For most in Kumartuli, the Durga Puja is the single most lucrative period in a year, with the district churning out over 3,000 sets of idols. Preparations, though, start months in advance.
The 200-odd artisans here usually work on an annual bank loan, the size of which is determined by the number of idols each can produce for the festival. The cost and availability of labour are important factors in this calculation of production capacity.
Upwards of 4,000 migrant labour arrive at the district to work every year. The more experienced tend to finer work such as sculpting, while the novices may have to start with splitting bamboo and are expected to learn on the job. Remunerations vary accordingly.
This year, however, the district is approximately 1,000 workmen short, which is allowing those present to charge higher than norm. If a few years ago, apprentices were paid about Rs 2,000 per month, the present asking rate has gone up by at least Rs 1,000.
“Most of the craftsmen come from either Nadia or Burdwan, and have been coming here for generations. But now, because of this 100 days work, they don’t want to leave home to come here and toil for this money,” explains Babu Pal of the Kumartuli Mritsilpi Sanskiti Samity, which acts as an umbrella organisation for the artisans.
The 100 days work, as the MGNREGA is known here, is doing particularly well in these two districts, according to government data.
In Nadia district’s Krishnanagar I and II blocks, 16,781 households have been given employment this fiscal, out of the 16,789 households that had made the demand. Statistically, that means 99.9 per cent of the demand has been met in the two blocks.
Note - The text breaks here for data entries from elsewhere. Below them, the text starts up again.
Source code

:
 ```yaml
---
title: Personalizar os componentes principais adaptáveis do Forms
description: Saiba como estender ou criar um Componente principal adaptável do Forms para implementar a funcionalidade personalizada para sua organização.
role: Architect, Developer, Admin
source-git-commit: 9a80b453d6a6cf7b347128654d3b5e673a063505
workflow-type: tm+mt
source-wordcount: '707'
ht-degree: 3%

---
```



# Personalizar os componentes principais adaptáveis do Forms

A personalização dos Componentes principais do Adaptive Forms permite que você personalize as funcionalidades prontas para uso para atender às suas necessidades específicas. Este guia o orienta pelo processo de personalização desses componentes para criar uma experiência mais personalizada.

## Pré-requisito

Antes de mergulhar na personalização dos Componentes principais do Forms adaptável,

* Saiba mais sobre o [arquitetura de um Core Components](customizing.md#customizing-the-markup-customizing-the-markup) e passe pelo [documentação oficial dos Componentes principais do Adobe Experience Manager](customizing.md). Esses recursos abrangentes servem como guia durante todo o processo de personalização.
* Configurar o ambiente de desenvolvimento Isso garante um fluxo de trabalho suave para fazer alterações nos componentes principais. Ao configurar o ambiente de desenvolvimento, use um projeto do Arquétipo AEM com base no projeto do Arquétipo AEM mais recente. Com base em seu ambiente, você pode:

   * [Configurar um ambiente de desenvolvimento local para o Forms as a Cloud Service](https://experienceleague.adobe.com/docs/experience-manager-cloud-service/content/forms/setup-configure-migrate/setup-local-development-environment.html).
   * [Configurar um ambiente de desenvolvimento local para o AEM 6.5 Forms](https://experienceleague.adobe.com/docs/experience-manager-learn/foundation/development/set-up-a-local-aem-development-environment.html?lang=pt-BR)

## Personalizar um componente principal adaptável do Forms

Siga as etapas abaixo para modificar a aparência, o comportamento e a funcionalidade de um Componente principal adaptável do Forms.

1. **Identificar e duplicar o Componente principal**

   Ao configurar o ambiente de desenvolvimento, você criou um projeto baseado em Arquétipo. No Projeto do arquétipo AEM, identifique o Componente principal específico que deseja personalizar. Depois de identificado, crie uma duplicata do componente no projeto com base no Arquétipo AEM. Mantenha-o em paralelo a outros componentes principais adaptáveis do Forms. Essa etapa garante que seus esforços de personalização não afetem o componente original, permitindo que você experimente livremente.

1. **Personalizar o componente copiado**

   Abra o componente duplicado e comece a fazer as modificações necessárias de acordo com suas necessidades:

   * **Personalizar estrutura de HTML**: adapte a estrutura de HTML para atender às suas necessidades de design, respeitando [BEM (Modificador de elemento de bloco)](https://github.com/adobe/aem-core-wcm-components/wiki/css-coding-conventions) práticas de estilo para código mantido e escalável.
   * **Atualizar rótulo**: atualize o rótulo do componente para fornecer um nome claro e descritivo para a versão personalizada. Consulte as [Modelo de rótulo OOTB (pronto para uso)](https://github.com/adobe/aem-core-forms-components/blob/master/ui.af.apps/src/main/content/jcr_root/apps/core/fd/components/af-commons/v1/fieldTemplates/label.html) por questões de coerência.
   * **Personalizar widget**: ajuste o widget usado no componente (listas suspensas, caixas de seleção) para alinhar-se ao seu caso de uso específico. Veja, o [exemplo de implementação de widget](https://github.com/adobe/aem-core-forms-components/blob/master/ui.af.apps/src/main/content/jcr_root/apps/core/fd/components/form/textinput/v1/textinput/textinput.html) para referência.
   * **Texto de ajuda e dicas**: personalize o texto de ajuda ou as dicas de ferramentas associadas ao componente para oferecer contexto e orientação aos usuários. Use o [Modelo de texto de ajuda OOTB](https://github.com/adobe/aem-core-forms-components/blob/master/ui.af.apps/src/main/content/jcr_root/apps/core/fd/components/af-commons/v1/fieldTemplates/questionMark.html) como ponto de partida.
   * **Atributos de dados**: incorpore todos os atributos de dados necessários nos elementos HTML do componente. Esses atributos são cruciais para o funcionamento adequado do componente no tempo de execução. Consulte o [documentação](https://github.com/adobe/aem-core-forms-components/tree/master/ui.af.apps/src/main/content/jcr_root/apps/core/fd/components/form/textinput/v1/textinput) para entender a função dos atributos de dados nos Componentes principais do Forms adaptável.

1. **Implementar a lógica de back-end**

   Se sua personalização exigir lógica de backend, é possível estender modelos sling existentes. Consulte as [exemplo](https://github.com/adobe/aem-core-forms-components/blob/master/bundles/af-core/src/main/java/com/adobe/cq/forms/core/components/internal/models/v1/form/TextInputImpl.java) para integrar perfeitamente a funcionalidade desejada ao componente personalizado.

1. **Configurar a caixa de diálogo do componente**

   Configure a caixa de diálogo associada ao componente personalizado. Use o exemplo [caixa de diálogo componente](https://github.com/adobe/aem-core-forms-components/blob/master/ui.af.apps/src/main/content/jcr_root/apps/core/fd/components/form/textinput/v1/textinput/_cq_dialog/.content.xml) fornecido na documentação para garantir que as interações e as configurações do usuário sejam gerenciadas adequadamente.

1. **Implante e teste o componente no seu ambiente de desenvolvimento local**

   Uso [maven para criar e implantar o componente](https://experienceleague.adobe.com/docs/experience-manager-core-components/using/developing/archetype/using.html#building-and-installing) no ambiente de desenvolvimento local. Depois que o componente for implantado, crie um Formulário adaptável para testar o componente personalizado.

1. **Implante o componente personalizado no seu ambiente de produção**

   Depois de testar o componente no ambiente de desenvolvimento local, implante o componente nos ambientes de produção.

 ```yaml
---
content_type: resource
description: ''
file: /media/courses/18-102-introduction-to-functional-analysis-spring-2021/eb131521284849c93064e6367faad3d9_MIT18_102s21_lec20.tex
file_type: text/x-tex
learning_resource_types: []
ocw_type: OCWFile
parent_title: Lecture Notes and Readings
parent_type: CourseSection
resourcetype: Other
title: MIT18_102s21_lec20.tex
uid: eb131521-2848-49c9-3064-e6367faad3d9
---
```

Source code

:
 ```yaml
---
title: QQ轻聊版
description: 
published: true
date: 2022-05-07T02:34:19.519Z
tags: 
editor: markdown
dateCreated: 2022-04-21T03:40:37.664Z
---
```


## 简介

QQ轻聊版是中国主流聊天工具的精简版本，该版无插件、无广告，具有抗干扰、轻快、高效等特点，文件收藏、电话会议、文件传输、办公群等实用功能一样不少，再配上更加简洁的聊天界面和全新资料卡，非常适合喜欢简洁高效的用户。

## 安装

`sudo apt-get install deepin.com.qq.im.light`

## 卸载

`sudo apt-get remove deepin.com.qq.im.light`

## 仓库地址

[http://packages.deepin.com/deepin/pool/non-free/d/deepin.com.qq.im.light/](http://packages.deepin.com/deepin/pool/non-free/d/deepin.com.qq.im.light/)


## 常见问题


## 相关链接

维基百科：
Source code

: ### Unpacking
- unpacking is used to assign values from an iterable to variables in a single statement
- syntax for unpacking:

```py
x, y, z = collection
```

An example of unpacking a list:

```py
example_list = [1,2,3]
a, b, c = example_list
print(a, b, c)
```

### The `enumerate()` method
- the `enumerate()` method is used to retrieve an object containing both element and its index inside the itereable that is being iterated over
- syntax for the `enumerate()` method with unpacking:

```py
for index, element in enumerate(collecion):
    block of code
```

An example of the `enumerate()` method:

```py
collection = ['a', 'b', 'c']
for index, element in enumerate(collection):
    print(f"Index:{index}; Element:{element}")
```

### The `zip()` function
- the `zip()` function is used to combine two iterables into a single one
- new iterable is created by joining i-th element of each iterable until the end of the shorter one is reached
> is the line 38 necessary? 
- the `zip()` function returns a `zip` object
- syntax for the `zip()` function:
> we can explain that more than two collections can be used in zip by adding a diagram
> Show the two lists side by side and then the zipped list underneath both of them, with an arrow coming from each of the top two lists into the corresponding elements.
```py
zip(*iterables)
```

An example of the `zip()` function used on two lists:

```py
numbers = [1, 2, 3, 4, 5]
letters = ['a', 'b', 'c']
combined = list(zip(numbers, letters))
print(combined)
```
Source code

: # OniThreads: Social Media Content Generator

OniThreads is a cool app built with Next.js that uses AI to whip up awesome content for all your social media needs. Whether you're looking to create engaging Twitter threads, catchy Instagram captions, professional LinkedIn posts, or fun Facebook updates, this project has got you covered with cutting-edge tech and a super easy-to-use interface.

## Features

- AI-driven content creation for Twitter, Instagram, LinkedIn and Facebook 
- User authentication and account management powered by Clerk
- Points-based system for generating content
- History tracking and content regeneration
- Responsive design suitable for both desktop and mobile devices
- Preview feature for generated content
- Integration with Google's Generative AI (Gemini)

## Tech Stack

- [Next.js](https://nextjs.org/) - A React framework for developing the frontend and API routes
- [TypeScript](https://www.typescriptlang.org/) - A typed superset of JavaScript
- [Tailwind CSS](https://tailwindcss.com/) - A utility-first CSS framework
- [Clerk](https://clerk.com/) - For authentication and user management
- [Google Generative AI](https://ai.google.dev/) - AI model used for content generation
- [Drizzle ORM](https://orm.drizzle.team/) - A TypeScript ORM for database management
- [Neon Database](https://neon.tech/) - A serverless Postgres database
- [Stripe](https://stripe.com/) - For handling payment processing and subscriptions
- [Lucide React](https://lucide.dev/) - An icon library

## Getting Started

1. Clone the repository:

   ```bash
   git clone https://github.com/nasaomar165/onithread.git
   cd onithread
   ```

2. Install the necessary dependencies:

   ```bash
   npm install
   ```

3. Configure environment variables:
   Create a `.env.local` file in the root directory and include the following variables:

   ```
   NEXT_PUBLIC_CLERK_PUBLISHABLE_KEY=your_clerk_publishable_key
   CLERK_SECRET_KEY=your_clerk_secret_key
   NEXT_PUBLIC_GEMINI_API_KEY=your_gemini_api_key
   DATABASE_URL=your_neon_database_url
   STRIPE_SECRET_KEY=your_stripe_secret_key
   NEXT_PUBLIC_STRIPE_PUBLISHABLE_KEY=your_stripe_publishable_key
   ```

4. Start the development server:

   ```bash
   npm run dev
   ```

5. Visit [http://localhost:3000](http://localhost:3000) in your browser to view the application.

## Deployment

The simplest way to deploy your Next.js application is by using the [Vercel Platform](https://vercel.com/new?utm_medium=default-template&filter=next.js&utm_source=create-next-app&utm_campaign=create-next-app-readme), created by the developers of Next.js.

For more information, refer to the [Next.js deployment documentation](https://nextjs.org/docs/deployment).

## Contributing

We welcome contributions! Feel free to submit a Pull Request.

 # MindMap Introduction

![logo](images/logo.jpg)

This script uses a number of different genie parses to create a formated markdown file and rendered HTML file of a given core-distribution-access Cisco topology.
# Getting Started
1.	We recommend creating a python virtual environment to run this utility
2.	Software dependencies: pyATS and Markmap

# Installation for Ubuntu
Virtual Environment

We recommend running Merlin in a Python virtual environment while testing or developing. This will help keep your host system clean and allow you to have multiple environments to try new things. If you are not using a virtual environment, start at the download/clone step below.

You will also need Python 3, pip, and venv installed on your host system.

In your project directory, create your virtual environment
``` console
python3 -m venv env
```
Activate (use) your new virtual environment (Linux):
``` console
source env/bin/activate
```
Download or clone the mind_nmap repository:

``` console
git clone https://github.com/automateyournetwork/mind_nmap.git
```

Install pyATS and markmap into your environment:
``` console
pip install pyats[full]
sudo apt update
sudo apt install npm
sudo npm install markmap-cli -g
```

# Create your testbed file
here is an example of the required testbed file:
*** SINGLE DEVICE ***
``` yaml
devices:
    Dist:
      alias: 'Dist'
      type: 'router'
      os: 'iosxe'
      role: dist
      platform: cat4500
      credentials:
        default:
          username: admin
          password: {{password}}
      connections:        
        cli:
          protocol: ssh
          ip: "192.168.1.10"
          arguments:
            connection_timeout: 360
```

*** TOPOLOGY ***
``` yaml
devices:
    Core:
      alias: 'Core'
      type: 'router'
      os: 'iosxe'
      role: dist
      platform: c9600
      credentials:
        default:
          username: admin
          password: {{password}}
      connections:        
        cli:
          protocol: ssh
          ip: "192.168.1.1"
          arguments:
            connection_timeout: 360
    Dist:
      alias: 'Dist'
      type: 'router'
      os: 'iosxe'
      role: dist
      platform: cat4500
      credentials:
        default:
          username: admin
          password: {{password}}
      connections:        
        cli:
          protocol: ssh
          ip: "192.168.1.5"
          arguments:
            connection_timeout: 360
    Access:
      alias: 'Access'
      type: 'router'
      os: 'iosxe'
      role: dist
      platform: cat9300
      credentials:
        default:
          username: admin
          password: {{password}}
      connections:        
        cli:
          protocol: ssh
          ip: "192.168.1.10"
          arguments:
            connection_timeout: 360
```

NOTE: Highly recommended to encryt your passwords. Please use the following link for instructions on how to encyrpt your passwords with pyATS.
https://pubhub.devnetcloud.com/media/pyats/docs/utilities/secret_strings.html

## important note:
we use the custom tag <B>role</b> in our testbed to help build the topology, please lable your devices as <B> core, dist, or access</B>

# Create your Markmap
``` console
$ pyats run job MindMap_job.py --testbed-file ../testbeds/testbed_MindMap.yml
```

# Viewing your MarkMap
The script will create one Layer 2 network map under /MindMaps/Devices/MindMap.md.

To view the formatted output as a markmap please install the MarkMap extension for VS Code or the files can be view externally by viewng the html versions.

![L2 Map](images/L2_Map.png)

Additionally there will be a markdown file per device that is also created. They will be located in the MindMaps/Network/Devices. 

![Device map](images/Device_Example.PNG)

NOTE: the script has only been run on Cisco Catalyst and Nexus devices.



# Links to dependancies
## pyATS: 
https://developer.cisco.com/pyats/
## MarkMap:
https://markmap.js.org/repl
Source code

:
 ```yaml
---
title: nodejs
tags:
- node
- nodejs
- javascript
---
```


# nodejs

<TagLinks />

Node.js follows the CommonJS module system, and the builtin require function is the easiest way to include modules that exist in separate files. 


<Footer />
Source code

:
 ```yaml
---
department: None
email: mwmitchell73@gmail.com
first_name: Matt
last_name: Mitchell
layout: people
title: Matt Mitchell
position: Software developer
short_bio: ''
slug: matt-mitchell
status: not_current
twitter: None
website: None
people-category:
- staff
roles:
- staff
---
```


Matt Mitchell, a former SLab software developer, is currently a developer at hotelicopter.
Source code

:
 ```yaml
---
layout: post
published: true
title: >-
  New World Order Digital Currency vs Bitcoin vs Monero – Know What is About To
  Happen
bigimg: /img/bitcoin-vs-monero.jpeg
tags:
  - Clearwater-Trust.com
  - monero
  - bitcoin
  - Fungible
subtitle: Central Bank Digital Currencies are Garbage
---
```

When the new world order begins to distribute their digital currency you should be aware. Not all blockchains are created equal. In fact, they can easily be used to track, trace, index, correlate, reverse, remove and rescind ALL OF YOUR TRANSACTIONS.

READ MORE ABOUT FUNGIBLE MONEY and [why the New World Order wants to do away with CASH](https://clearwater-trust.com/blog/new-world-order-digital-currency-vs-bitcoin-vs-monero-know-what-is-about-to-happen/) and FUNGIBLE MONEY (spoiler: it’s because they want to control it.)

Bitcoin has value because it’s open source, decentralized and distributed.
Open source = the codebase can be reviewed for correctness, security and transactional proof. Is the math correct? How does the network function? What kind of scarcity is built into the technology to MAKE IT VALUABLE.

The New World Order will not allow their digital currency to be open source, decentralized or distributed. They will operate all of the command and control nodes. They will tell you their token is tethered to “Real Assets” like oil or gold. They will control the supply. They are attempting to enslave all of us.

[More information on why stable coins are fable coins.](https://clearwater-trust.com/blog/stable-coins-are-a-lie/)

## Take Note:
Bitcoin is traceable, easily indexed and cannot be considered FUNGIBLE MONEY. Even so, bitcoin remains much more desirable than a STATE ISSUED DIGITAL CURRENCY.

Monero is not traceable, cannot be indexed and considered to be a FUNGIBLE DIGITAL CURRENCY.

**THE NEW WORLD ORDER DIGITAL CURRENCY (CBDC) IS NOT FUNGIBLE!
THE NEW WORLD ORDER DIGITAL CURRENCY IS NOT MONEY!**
Similarly, in the Kalna I and II blocks of Burdwan district, of the 36,989 households that have demanded work this financial year, 35,760 households have already been provided employment.
The resultant manpower crunch is forcing artisans to pay more for less.
Narayan Chandra Pal, a third-generation artisan in Kumartuli, claims to pay as much as Rs 400 per day per labourer now, compared to half that amount a few years back.
“So I can only do 13 or 14 idol sets every year in this situation. I borrow about Rs 50,000 from the bank every year, which I just about manage of pay off. But if I had more people and more space, I could make even 30 sets,” says Pal.
Although the business remains profitable, the bottom line of artisans is being eaten into by the cost escalation of other inputs such as straw and paint.
The human resource problem at Kumartuli is being aggravated by the fact that few of the new generation want to remain in the business of making idols.
Narayan Chandra Pal’s two sons, aged 19 and 21, have decided to enter the jewellery business instead of continuing with their fathers’ profession.
“They have grown up amidst the mud and filth, and after getting their education, this is not a place where they would like to work. The lack of space is a huge problem here,” he laments.
Though the West Bengal government is in the process of relocating the idol-makers of Kumartuli into a refurbished complex in the vicinity, many like Pal feel that a generation of artisans has already been lost.
Another Narayan Pal, an artisan from Nadia who has worked at the district for the last 40 years, says he brought his son and nephew here to introduce them to the art. But both left soon after.
“In our times, there were hardly any jobs. I came here to work at my uncle’s shop because opportunities in my village were limited. It’s not the same anymore,” he adds.
But around him, the cramped alleyways continue to throb with activity under the afternoon sun. Aging craftsmen, interspersed with young blood, continue the intricate tradition of building gods and goddesses, many feet high, by hand.